Submitted to: Applied and Environmental Microbiology
Publication Type: Peer reviewed journal
Publication Acceptance Date: 8/25/2003
Publication Date: 11/15/2003
Citation: Butchko, R.A., Plattner, R.D., Proctor, R. 2003. FUM9 is required for C-5 hydroxylation of fumonisins and complements the meitotically defined Fum3 locus in Gibberella moniliformis. Applied and Environmental Microbiology. 69(11):6935-6937. Interpretive Summary: Gibberella moniliformis is a fungus that can cause diseases such as ear and stalk rot of maize. Along with causing a disease on the plant, the fungus also produces a toxic chemical that can cause staggers in horses, lung disease in swine and has been shown to cause cancer in laboratory animals. We are trying to understand the biology of the fungus and how it relates to toxin production. We are interested in understanding the genetics underlying the biochemistry of toxin production. One way in which we study the function of individual genes is to eliminate the function of the gene by a process called gene knockout. In this study, we are interested in the function of a gene called FUM9 and its role in toxin production. We have knocked out the FUM9 gene and we have studies the effect of eliminating FUM9 on toxin production. In this case, we have found that FUM9 is necessary for a particular biochemical reaction during toxin production. This information has allowed us to understand more fully the biochemical process of toxin production. We hope to use this understanding to reduce the occurrence of this toxin in maize.

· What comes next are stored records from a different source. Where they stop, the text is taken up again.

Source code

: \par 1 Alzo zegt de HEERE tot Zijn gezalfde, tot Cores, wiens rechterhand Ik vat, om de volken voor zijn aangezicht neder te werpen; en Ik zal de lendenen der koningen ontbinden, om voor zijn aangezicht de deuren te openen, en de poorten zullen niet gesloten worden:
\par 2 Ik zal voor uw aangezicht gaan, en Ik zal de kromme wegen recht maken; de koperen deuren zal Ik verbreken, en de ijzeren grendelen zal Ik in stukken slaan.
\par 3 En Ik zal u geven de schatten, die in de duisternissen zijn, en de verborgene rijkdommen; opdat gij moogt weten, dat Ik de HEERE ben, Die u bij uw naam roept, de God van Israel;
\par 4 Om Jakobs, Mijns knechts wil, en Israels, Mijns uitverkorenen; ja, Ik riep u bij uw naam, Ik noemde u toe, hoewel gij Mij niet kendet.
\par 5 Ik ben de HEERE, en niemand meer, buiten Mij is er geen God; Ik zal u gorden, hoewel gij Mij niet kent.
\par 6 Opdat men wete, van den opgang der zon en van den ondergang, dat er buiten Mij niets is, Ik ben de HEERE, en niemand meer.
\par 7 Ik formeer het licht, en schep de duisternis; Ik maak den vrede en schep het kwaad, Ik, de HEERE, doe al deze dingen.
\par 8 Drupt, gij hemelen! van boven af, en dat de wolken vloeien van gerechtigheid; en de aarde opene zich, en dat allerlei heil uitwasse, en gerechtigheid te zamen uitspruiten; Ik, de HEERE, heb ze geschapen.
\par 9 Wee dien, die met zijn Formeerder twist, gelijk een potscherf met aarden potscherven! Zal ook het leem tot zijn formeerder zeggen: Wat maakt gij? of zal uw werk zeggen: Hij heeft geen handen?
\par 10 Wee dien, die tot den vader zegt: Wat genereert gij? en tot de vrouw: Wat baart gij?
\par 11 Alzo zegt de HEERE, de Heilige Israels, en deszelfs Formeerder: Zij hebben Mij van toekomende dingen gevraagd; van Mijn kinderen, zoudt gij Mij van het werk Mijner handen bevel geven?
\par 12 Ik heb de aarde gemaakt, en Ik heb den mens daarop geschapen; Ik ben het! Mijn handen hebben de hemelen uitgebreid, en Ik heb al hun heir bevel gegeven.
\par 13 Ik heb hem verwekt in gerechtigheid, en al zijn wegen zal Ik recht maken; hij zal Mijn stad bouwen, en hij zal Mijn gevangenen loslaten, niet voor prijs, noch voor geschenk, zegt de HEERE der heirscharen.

Technical Abstract: Fumonisins are mycotoxins produced by the fungus Gibberella moniliformis, one of the most common pathogens of maize worldwide. Wild-type strains of G. moniliformis produce predominantly four fumonisins (FB1, FB2, FB3 and FB4) that differ from each other by the presence or absence of hydroxyl groups at carbons 5 (C-5) and 10 of the polyketide-derived backbone. Here, we describe the role of the FUM9 gene in fumonisin biosynthesis in G. moniliformis. FUM9 is located in the fumonisin biosynthetic gene cluster (FUM) and is predicted to encode a dioxygenase. FUM9 deletion mutants only produce fumonisins that lack the C-5 hydroxyl group (FB3 and FB4). This is the same fumonisin production phenotype exhibited by previously described mutants of G. moniliformis with defective alleles at the meitotically defined Fum3 locus. Nucleotide sequence analysis of the FUM9 gene in one of these Fum3 mutants revealed a single C to T transition that introduces a stop codon in the coding region. Transformation of a wild-type FUM9 allele into the same Fum3 mutant restored wild-type fumonisin production. These results indicate that the FUM9 protein catalyzes C-5 hydroxylation during fumonisin biosynthesis. In addition, the results demonstrate that FUM9 and the Fum3 locus are the same gene. Because Fum3 was described first, we propose that FUM9 be renamed FUM3.